Mesmo em um cenário marcado por juros elevados e instabilidade econômica, o mercado imobiliário brasileiro segue demonstrando uma resiliência acima da média. Impulsionado por uma demanda consistente, por políticas habitacionais mais abrangentes e pela constante evolução dos modelos de moradia, o setor já projeta um ambiente favorável para 2026, ano que pode iniciar um novo ciclo de expansão nacional.
Ajustes regulatórios ampliam acesso ao crédito
Um dos fatores que fortalecem esse movimento é a atualização do limite financiável pelo Sistema Financeiro de Habitação (SFH). O valor máximo do imóvel passou de R$ 1,5 milhão para R$ 2,2 milhões, ampliando o número de famílias que podem acessar condições de crédito diferenciadas, com juros menores e prazos mais longos.
Outro ponto importante é a ampliação do Minha Casa, Minha Vida, que agora inclui a faixa 4, voltada às famílias de renda média e média-alta. A mudança é especialmente relevante nos grandes centros urbanos, onde o preço dos imóveis é mais elevado e muitas famílias encontravam barreiras para enquadramento nas faixas anteriores.
Para o corretor de imóveis, essas transformações representam aumento no público potencial, maior liquidez e novas oportunidades de atuação tanto na venda quanto na orientação financeira dos clientes.
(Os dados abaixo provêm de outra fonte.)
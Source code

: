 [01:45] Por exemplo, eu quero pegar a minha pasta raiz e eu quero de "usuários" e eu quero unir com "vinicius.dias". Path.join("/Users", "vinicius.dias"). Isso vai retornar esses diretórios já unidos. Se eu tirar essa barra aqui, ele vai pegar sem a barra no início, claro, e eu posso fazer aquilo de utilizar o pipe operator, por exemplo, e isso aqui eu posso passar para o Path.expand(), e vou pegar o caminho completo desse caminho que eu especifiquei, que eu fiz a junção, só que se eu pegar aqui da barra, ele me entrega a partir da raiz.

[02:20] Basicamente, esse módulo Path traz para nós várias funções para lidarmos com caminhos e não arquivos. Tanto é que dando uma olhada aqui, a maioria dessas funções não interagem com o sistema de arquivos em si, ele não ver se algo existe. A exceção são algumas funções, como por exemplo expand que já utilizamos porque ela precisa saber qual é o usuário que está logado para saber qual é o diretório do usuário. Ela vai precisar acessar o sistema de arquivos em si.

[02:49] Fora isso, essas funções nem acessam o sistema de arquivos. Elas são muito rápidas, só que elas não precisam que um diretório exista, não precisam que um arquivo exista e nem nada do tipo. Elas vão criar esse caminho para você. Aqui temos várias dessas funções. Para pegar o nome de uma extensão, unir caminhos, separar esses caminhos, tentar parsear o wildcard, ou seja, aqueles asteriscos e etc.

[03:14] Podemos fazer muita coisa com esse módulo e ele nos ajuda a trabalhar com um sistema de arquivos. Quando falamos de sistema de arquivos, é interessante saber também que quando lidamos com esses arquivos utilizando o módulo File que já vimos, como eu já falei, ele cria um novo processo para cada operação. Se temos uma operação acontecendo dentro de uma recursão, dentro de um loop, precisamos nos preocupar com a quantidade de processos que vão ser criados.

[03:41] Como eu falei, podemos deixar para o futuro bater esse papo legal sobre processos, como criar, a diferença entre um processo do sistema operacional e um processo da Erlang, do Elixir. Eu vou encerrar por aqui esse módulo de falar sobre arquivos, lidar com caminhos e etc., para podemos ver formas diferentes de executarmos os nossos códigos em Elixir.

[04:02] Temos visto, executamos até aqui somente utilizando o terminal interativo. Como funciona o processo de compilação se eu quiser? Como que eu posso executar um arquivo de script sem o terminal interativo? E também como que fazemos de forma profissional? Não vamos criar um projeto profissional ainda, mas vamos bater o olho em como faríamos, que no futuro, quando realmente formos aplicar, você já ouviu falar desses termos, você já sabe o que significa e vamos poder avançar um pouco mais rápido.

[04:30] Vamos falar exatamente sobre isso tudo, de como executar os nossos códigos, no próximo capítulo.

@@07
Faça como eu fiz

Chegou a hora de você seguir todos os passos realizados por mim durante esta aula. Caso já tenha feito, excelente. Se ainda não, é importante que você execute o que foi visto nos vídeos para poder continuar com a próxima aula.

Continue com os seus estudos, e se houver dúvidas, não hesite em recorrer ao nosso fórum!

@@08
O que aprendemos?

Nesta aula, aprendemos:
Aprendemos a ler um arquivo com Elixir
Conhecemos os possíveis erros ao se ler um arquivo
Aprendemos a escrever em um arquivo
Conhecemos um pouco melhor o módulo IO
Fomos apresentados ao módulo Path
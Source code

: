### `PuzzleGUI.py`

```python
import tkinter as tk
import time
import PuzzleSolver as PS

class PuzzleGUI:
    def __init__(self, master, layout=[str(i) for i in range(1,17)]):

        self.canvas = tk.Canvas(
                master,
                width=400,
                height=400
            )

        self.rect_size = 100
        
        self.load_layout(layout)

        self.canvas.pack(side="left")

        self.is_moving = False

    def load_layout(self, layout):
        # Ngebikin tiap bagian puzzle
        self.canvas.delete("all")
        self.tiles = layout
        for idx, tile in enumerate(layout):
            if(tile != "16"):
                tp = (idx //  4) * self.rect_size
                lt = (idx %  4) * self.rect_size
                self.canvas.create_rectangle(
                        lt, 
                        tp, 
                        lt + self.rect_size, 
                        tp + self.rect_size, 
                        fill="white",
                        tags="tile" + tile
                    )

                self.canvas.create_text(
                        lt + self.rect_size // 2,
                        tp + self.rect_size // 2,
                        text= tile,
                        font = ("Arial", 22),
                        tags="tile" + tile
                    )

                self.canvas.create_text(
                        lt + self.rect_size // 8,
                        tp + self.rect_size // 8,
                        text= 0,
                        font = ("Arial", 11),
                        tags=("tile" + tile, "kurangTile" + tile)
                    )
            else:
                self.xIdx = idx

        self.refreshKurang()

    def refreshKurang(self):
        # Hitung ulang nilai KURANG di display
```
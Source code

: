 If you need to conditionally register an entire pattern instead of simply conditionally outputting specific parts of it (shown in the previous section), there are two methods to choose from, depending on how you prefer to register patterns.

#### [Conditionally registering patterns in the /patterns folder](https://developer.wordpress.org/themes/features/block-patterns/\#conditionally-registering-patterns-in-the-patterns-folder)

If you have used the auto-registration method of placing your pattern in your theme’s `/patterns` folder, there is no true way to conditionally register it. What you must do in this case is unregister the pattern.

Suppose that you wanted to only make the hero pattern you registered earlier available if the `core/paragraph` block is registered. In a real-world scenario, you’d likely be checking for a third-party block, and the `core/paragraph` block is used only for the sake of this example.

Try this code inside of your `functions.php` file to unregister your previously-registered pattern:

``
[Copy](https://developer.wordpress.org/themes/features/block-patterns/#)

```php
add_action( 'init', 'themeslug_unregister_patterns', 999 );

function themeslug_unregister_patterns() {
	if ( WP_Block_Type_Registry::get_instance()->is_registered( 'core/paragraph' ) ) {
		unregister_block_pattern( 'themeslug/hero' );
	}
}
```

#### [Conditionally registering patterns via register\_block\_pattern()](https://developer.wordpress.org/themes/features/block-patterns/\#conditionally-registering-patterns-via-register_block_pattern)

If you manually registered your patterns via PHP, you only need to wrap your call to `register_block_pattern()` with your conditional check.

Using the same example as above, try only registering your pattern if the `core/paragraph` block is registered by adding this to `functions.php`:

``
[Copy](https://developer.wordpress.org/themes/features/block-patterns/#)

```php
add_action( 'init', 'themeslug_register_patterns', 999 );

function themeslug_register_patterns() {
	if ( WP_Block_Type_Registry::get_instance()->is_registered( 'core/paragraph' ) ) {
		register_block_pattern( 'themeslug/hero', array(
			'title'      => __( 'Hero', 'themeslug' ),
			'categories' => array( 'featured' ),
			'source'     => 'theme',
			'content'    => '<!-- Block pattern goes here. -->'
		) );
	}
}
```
Evolução dos modelos de moradia reflete comportamento do consumidor
As grandes cidades continuam passando por transformações significativas no modo de viver. Novos condomínios — mais completos, multifuncionais e sustentáveis — acompanham mudanças nos arranjos familiares e nas necessidades dos moradores. Espaços compartilhados, áreas de lazer amplas e soluções de eficiência energética vêm ganhando espaço entre compradores e investidores.
Paralelamente, cresce o interesse por unidades compactas, como studios e lofts. A busca é impulsionada por jovens profissionais, investidores, estudantes e quem procura praticidade aliada à boa localização. O formato movimenta o mercado de locações de curta e longa duração e fortalece modelos como multifamily e short stay.
Imóvel permanece como o principal porto seguro do brasileiro
Apesar do avanço da educação financeira e da popularização de alternativas de investimento, o imóvel continua sendo o ativo preferido dos brasileiros. Em um país marcado por ciclos de instabilidade econômica, ter um imóvel próprio — ou investir em um — ainda é sinônimo de segurança, estabilidade e proteção patrimonial.
Esse comportamento cultural reforça a relevância do corretor de imóveis como orientador técnico, tradutor de oportunidades e guardião da segurança das transações.
Queda da Selic pode impulsionar novo ciclo de valorização
A estimativa é que o custo do crédito imobiliário fique mais baixo ao longo dos próximos meses, permitindo que mais famílias acessem financiamentos e estimulando uma nova onda de compras. O movimento tende a elevar a procura, valorizar o metro quadrado, fortalecer a construção civil e gerar impactos positivos em cadeia na economia.
Oportunidade para o mercado catarinense
Santa Catarina, que já se destaca nacionalmente por seu dinamismo imobiliário, tende a se beneficiar diretamente desse novo ciclo. Crescimento populacional, demanda contínua por moradia, cidades com alto índice de desenvolvimento e forte presença de compradores de outras regiões potencializam ainda mais o cenário local, abrindo espaço para atuação especializada e para profissionais bem preparados.